● What to produce
The expected answer is the set of lines in the data below between the line holding "Year in Review](https://ardalis.com/2017-in-review)" and the line holding "articles in 2022.", inclusive, written out exactly.
[[ Records shown, beginning ]]
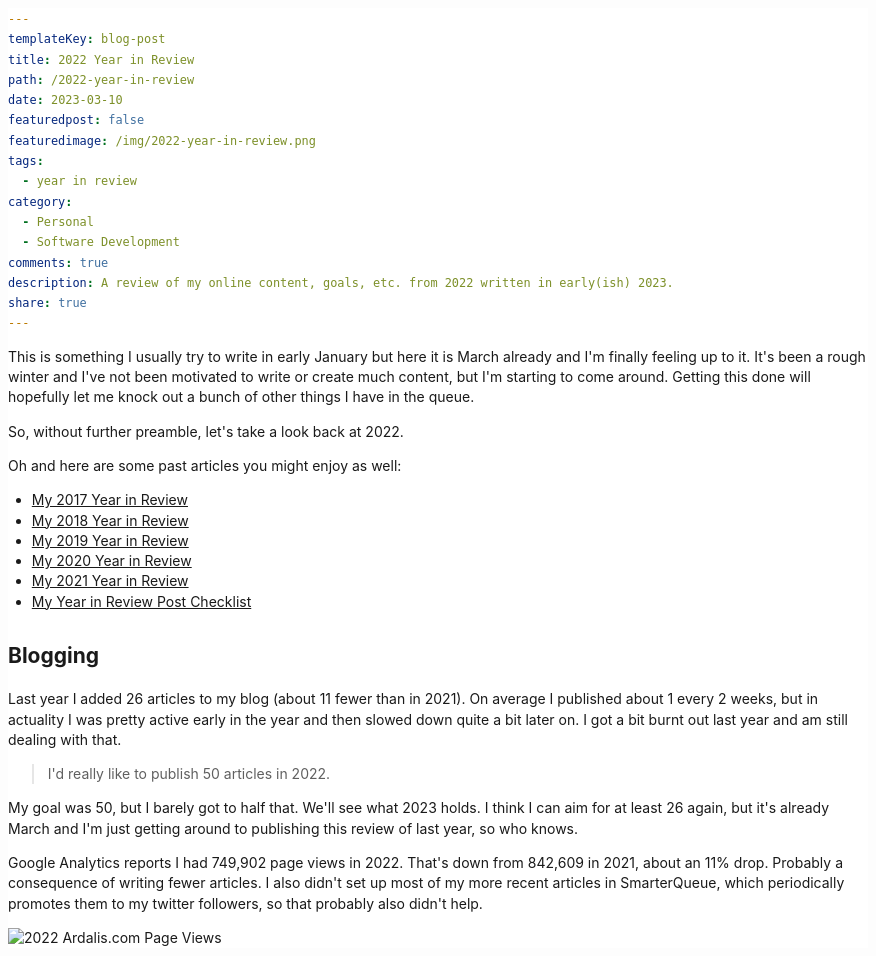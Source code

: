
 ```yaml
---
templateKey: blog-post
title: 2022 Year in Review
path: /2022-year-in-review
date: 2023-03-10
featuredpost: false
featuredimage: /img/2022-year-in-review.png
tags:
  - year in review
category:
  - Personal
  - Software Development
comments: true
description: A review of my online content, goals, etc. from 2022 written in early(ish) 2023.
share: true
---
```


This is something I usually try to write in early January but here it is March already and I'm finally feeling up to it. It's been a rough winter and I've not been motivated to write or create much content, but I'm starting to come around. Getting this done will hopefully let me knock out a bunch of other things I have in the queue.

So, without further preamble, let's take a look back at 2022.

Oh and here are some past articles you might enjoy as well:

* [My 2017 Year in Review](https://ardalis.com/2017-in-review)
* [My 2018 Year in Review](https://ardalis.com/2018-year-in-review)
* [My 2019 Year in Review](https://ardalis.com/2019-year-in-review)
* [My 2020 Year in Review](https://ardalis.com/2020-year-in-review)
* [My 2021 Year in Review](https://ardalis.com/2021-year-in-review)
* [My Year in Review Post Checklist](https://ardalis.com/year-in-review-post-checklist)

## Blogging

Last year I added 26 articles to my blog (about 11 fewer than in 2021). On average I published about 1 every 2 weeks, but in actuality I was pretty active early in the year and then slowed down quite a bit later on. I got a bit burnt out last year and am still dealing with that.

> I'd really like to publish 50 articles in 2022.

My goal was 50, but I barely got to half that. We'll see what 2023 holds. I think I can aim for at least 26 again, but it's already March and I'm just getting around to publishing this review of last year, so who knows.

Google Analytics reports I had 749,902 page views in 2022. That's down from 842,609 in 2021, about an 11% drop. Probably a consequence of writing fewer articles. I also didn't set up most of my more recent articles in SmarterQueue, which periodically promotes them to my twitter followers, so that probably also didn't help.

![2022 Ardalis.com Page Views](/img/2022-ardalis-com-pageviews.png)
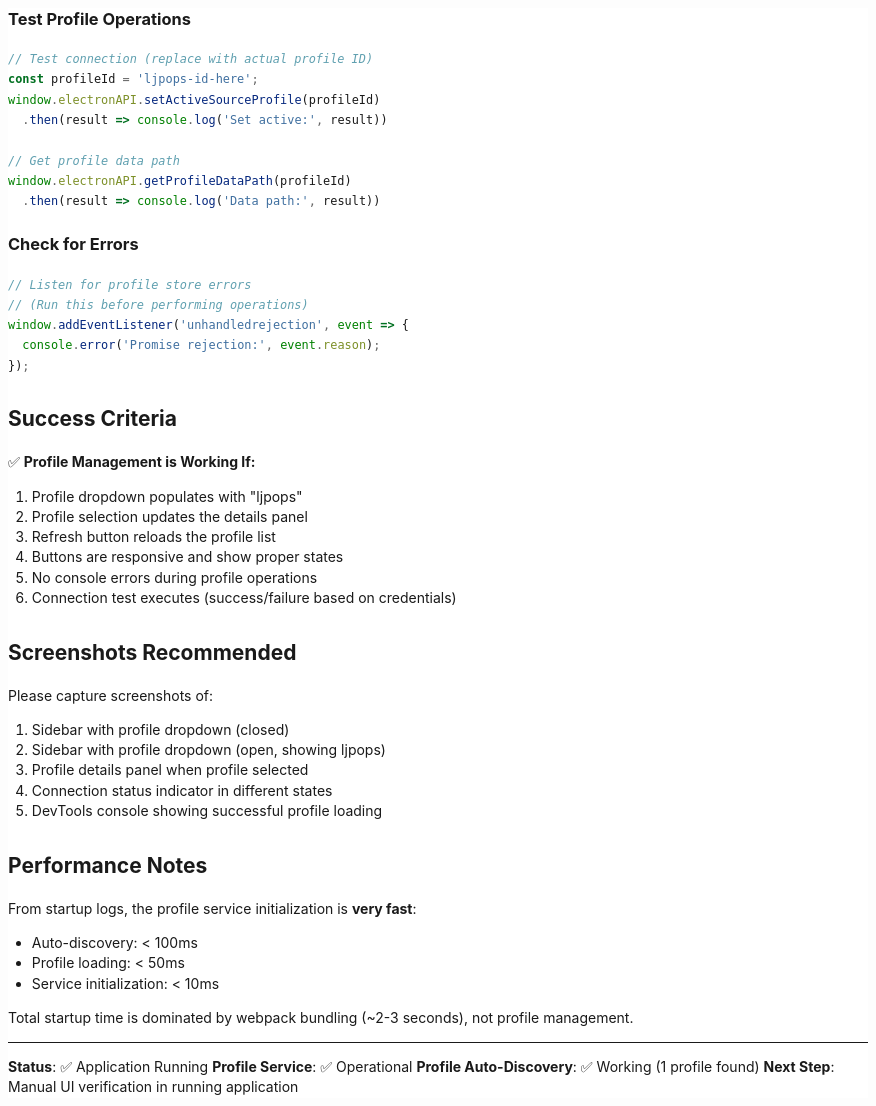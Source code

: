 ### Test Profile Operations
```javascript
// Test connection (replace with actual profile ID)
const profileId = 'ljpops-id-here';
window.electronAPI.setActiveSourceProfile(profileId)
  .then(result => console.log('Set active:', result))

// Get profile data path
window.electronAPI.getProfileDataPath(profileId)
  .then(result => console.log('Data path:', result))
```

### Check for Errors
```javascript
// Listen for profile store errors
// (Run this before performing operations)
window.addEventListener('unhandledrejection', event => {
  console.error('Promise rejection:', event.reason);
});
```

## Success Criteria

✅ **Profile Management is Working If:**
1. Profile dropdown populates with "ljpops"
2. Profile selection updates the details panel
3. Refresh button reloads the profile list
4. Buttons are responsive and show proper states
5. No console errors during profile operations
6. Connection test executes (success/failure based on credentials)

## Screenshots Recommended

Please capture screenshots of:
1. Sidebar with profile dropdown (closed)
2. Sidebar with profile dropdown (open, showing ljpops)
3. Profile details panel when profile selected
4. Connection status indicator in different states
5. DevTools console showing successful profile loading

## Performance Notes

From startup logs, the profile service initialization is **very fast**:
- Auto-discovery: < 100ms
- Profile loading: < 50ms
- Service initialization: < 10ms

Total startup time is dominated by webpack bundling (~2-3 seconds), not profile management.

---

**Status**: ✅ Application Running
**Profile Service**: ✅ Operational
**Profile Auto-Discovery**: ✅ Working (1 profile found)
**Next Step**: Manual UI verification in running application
[[ Records shown, end ]]
[[ Records shown, beginning ]]
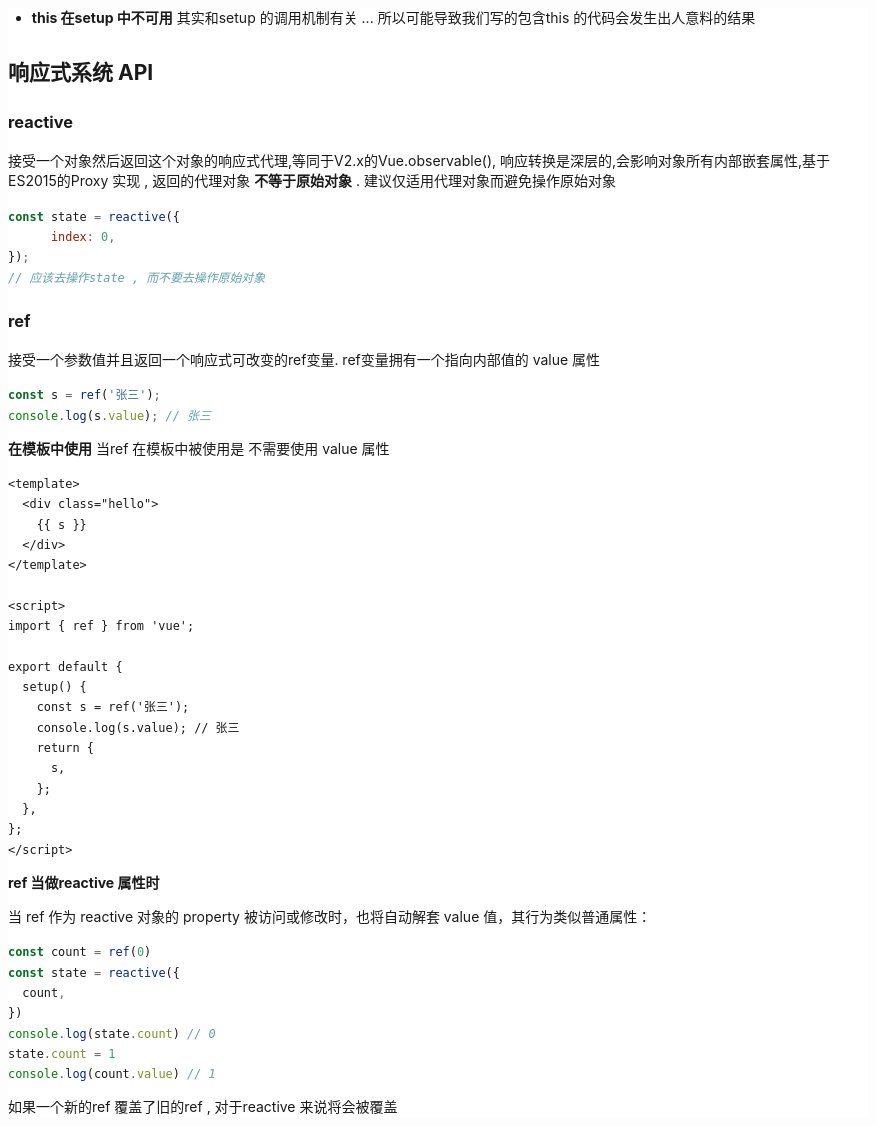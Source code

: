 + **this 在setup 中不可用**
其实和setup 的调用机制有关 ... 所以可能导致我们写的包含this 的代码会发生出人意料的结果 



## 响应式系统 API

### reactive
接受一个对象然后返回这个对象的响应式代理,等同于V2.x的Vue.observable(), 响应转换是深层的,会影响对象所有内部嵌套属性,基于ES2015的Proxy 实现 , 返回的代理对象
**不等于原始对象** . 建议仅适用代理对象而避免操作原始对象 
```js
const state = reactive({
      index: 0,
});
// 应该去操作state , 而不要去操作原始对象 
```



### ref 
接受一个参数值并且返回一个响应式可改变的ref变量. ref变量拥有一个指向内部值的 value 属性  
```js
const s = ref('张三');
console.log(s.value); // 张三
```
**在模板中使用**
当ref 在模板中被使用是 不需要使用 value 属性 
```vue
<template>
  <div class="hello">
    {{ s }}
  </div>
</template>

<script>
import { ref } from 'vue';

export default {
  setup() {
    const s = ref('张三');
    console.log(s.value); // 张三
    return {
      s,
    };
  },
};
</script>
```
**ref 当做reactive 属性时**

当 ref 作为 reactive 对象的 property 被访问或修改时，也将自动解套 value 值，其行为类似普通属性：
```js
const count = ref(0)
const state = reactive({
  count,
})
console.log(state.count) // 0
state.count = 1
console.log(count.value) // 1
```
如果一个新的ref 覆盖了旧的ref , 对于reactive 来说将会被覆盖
[[ Records shown, end ]]
● Expected answer
* [My 2017 Year in Review](https://ardalis.com/2017-in-review)
* [My 2018 Year in Review](https://ardalis.com/2018-year-in-review)
* [My 2019 Year in Review](https://ardalis.com/2019-year-in-review)
* [My 2020 Year in Review](https://ardalis.com/2020-year-in-review)
* [My 2021 Year in Review](https://ardalis.com/2021-year-in-review)
* [My Year in Review Post Checklist](https://ardalis.com/year-in-review-post-checklist)

## Blogging

Last year I added 26 articles to my blog (about 11 fewer than in 2021). On average I published about 1 every 2 weeks, but in actuality I was pretty active early in the year and then slowed down quite a bit later on. I got a bit burnt out last year and am still dealing with that.

> I'd really like to publish 50 articles in 2022.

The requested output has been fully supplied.